- [TASK]: Write out the listing below again, precisely as it is given.

- [MATERIAL FOR THIS TASK]:
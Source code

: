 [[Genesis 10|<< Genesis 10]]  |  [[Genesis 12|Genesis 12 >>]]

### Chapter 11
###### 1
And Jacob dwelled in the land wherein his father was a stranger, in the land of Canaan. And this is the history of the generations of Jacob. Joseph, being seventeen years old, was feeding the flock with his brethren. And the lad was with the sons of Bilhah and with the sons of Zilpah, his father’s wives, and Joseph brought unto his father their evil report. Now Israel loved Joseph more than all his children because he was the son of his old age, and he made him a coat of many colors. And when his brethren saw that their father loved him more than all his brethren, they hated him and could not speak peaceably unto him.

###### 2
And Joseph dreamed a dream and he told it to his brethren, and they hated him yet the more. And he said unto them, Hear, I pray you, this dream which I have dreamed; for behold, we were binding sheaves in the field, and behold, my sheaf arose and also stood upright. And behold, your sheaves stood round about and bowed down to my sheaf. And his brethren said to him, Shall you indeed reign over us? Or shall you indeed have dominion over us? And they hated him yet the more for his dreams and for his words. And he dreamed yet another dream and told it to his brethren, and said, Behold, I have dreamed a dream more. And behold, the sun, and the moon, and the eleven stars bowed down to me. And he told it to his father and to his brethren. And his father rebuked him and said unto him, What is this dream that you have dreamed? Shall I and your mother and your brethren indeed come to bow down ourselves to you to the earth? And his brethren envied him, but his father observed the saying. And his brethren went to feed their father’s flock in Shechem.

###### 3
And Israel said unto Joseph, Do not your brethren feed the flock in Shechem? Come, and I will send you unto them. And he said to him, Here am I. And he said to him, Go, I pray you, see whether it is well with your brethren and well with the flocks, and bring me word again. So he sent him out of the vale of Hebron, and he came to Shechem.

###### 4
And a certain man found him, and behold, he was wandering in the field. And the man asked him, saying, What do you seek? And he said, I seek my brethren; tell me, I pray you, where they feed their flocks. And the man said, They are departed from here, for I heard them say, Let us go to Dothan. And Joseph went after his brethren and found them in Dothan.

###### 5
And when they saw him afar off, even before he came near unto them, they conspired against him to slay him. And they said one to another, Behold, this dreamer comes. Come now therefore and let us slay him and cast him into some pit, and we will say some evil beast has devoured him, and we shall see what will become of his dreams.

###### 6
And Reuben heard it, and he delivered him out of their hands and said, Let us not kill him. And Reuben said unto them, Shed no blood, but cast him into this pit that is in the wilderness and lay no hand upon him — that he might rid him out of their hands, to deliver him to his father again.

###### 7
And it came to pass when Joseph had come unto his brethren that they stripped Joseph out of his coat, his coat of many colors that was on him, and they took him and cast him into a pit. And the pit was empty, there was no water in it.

- [TASK RESULT]:
Source code

: [[Genesis 10|<< Genesis 10]]  |  [[Genesis 12|Genesis 12 >>]]

### Chapter 11
###### 1
And Jacob dwelled in the land wherein his father was a stranger, in the land of Canaan. And this is the history of the generations of Jacob. Joseph, being seventeen years old, was feeding the flock with his brethren. And the lad was with the sons of Bilhah and with the sons of Zilpah, his father’s wives, and Joseph brought unto his father their evil report. Now Israel loved Joseph more than all his children because he was the son of his old age, and he made him a coat of many colors. And when his brethren saw that their father loved him more than all his brethren, they hated him and could not speak peaceably unto him.

###### 2
And Joseph dreamed a dream and he told it to his brethren, and they hated him yet the more. And he said unto them, Hear, I pray you, this dream which I have dreamed; for behold, we were binding sheaves in the field, and behold, my sheaf arose and also stood upright. And behold, your sheaves stood round about and bowed down to my sheaf. And his brethren said to him, Shall you indeed reign over us? Or shall you indeed have dominion over us? And they hated him yet the more for his dreams and for his words. And he dreamed yet another dream and told it to his brethren, and said, Behold, I have dreamed a dream more. And behold, the sun, and the moon, and the eleven stars bowed down to me. And he told it to his father and to his brethren. And his father rebuked him and said unto him, What is this dream that you have dreamed? Shall I and your mother and your brethren indeed come to bow down ourselves to you to the earth? And his brethren envied him, but his father observed the saying. And his brethren went to feed their father’s flock in Shechem.

###### 3
And Israel said unto Joseph, Do not your brethren feed the flock in Shechem? Come, and I will send you unto them. And he said to him, Here am I. And he said to him, Go, I pray you, see whether it is well with your brethren and well with the flocks, and bring me word again. So he sent him out of the vale of Hebron, and he came to Shechem.

###### 4
And a certain man found him, and behold, he was wandering in the field. And the man asked him, saying, What do you seek? And he said, I seek my brethren; tell me, I pray you, where they feed their flocks. And the man said, They are departed from here, for I heard them say, Let us go to Dothan. And Joseph went after his brethren and found them in Dothan.

###### 5
And when they saw him afar off, even before he came near unto them, they conspired against him to slay him. And they said one to another, Behold, this dreamer comes. Come now therefore and let us slay him and cast him into some pit, and we will say some evil beast has devoured him, and we shall see what will become of his dreams.

###### 6
And Reuben heard it, and he delivered him out of their hands and said, Let us not kill him. And Reuben said unto them, Shed no blood, but cast him into this pit that is in the wilderness and lay no hand upon him — that he might rid him out of their hands, to deliver him to his father again.

###### 7
And it came to pass when Joseph had come unto his brethren that they stripped Joseph out of his coat, his coat of many colors that was on him, and they took him and cast him into a pit. And the pit was empty, there was no water in it.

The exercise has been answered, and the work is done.